Webinar - The Narrow Corridor: States, Societies, and the Fate of Liberty
In this, our first live webinar, a panel of experts will discuss The Narrow Corridor: States, Societies, and the Fate of Liberty, a crucial new big-picture framework that answers the question of how liberty flourishes in some states but falls to authoritarianism or anarchy in others, by Daron Acemoglu and James A. Robinson, the authors of the international bestseller Why Nations Fail.
Watch online from 4pm BST on Friday 12 June, and put your questions to the panel.
Liberty is hardly the “natural” order of things. In most places and at most times, the strong have dominated the weak and human freedom has been quashed by force or by customs and norms. Either states have been too weak to protect individuals from these threats, or states have been too strong for people to protect themselves from despotism. Liberty emerges only when a delicate and precarious balance is struck between state and society.
There is a Western myth that political liberty is a durable construct, arrived at by a process of “enlightenment.” This static view is a fantasy, the authors argue. In reality, the corridor to liberty is narrow and stays open only via a fundamental and incessant struggle between state and society: The authors look to the American Civil Rights Movement, Europe’s early and recent history, the Zapotec civilization circa 500 BCE, and Lagos’s efforts to uproot corruption and institute government accountability to illustrate what it takes to get and stay in the corridor.
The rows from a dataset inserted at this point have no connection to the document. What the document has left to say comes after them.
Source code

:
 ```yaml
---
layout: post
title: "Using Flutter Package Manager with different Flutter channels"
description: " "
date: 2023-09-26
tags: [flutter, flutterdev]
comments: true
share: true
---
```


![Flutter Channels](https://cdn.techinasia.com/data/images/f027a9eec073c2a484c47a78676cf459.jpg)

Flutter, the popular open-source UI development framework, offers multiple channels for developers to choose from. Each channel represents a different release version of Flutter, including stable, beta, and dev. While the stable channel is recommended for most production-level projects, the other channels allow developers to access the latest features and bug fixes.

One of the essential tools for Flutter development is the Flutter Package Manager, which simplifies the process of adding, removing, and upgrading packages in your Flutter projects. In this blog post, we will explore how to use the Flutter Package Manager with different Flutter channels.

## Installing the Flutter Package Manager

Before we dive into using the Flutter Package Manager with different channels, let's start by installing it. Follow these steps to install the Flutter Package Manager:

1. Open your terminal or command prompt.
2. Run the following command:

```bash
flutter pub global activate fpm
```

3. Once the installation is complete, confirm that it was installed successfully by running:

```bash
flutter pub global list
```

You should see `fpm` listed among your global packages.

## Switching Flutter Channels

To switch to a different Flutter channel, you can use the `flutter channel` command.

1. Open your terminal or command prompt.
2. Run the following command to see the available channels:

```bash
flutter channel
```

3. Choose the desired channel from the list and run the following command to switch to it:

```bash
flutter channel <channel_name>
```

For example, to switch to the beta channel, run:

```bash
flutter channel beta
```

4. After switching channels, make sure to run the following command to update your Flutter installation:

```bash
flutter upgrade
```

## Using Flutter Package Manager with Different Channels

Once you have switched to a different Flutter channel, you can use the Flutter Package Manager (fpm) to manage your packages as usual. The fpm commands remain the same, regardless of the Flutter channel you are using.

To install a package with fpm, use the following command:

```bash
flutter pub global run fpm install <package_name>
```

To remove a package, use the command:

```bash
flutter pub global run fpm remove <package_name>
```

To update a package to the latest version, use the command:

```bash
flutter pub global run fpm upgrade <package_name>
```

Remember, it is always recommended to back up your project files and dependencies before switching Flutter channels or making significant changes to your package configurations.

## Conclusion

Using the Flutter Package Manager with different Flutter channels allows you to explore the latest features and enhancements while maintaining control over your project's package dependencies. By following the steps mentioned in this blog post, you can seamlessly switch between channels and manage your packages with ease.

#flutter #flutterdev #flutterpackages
Today we are in the midst of a time of wrenching destabilization. We need liberty more than ever, and yet the corridor to liberty is becoming narrower and more treacherous. The danger on the horizon is not “just” the loss of our political freedom, however grim that is in itself; it is also the disintegration of the prosperity and safety that critically depend on liberty. The opposite of the corridor of liberty is the road to ruin.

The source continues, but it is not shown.